Elborai adds there are severe restrictions on the way CSOs work beside accusations of them receiving funds from foreign institutions. That is in addition to serious threats to CSOs’ members’ lives and being put in front of military trials.
Ahmed Sameh, Director of Andalus Institute for Tolerance and Anti-Violence Studies in Cairo, shares Elborai’s same fears, and he adds “All the recipes are available to create chaos, starting from absence of security, week government logistics to the coming elections and smuggling of arms from Libya.”
A claim to protect sovereignty
The United Group of Law and Andalus Institute for Tolerance and Anti-Violence Studies are two of six organizations that signed a statement on July 24th 2011 condemning SCAF’s refusal to international monitoring and saying that step is a continuation of the approach followed by the executives during Mubarak regime.
Elborai described Egyptian authorities’ refusal to have international monitoring on the elections as an escape coming out of its fear to be internationally questioned about the expected violations within the electoral process.
While Sameh states that the first objective of institutions to monitor the elections, whether they are national or international, is to ensure the integrity of the electoral process and whether the elections were conducted in the framework of a democratic tradition or modern democratic transition.
“If Egypt wants to have free and fair elections, authorities there should have nothing to fear about sending observers to Egypt,” says Kyriacos Triantaphyllides, Member of the EU Working Group on the Middle East.
The above-mentioned two organizations draws attention in the statement that there is a deliberate confusion of the concept of international monitoring of elections and promoting it as a violation of national sovereignty.
“Egyptian authorities still follow the same Mubarak’s rhetoric in dealing with international monitoring and frame it in the public sphere as a foreign interference in Egypt’s national sovereignty,” Elborai affirms.
He adds international monitoring is a usual action the state calls for to ensure the neutrality and impartiality of the electoral process and confirmation of democracy, not constituting a loss of the concept of sovereignty, as some claim.
EU and a state of silence
The EU has not declared any official response yet regarding Egyptian authorities’ decision to prevent international monitoring on the coming elections, the decision that goes back to last July.
“I am not quite sure how the EU will respond regarding that issue,” says Triantaphyllides, and he adds there are various actions might be taken but decisions have to be made first after discussions, which have not been taken place yet regarding that issue.
Triantaphyllides adds if a country accepts to have financial aids from EU and it does not allow the observers to go and monitor the elections, then these financial aids might be reduced or cut off, but he asserts that no decision has been taken yet in Egypt’s case.
While Elborai surprisingly wonders how the USA and EU have not taken any steps on the ground regarding Egyptian authorities’ decision to prevent international monitoring on the coming elections, and he also deeply condemns what he calls ‘EU’s shameful silence’ regarding this issue.
“Decision-makers in the USA and EU are a group of liars.

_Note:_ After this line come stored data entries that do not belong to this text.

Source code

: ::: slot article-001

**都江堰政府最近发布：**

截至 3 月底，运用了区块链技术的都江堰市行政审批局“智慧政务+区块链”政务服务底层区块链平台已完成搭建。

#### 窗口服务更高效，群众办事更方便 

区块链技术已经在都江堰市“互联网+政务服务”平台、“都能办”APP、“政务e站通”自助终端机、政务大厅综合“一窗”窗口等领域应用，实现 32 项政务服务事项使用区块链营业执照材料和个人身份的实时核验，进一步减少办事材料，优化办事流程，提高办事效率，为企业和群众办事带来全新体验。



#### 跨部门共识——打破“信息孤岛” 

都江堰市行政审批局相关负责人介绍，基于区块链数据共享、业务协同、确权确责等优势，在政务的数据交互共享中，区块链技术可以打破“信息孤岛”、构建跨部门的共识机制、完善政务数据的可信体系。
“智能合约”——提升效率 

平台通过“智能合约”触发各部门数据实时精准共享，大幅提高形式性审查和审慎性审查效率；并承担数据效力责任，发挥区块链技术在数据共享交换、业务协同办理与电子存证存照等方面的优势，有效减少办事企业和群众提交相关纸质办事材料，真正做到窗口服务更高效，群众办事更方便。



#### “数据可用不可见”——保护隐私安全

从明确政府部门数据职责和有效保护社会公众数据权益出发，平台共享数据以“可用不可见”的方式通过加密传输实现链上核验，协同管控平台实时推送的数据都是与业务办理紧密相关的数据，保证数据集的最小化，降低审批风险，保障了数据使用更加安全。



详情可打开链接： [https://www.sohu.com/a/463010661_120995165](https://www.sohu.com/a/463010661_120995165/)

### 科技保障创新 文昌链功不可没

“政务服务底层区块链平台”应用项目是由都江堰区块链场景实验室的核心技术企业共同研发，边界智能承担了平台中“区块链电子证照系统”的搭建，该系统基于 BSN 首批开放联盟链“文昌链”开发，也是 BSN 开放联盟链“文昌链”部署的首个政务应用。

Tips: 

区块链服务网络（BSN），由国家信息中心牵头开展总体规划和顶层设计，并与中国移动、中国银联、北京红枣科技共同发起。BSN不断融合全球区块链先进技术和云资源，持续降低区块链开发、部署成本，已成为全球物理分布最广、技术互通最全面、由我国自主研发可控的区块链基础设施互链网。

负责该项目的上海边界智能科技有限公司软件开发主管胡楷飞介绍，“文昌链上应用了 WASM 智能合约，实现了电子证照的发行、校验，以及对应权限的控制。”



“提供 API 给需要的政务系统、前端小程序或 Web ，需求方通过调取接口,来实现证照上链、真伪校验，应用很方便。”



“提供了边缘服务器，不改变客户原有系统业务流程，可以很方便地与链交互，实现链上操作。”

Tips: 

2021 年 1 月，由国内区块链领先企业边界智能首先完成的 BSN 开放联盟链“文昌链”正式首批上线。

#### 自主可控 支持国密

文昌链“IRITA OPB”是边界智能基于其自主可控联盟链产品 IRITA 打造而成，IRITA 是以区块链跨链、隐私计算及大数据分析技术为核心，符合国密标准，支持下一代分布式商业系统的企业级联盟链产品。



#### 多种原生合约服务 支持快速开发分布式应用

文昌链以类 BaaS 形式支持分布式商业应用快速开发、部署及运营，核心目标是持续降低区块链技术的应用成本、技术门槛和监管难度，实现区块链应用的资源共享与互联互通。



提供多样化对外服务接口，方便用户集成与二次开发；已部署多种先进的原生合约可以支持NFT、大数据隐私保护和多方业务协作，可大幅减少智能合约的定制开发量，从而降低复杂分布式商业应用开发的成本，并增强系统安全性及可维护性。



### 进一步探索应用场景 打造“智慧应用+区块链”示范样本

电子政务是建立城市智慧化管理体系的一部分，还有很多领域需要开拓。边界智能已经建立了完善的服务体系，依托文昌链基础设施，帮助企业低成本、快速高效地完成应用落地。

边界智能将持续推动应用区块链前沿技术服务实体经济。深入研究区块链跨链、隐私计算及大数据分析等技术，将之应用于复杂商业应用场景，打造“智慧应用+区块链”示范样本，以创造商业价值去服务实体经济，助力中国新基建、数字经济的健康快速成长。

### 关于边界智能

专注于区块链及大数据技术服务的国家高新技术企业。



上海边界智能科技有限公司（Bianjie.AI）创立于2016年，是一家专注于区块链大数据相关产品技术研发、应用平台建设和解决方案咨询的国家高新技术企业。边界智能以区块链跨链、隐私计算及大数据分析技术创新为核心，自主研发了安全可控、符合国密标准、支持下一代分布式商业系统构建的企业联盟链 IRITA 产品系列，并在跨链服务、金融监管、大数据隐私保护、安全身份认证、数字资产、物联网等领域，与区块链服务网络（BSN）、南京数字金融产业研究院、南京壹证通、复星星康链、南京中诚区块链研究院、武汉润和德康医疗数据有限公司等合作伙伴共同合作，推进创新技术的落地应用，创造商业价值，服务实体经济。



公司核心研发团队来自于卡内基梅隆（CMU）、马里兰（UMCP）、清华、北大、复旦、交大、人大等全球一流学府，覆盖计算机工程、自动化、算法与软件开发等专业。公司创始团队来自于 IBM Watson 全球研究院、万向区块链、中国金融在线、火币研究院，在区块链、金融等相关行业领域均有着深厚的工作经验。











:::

All what they said and still saying about supporting democracy is a big lie. They have not taken any real steps that prove their good intentions. All is what they are seeking is their own interests,” says Elboraic.
Elborai adds the EU is supporting the SCAF like it supported Mubarak for 30 years, and he also states the EU’s decision-makers wrongly believe that the SCAF will serve their own interests, while they are creating a new dictator right now.
EU and supporting democracy in Egypt
Under the title “A New Response to a Changing Neighborhood,” the EU released new policies in dealing with its neighbors in the East and South of the EU on May 25th, 2011. According to the new plan, “EU support to its neighbors is conditional. It will depend on progress in building and consolidating democracy and respect for the rule of law. The more and the faster a country progresses in its internal reforms, the more support it will get from the EU”.
Marisa Matias, Vice-Chair of EU Delegation for relations with the Mashreq countries including Egypt, declares that it is strange and not acceptable to concentrate only 11.1% of allocations to Egypt in supporting reforms in the areas of democracy and human rights, and she believes that area deserves much more money than other areas and it should be the first priority. She also adds that the EU has built its partnership with Egypt since Mubarak’s days until now upon economic orientation, not a political one.
“European neighborhood policy with Arab Spring countries needs an immediate change because it used to seek stability in these countries and close the eyes to oppression of peoples by totalitarian regimes, and it is still doing so,” stresses Matias.
Similar to Matias, Triantaphyllides believes one of the mistakes the EU made because it was following the United States’ policies was that it supported Arab totalitarian regimes for the sake of stability. He adds the EU policymakers used to say they support Mubarak’s regime because it has managed to build stable governments that were able to prevent violence and wars in the area.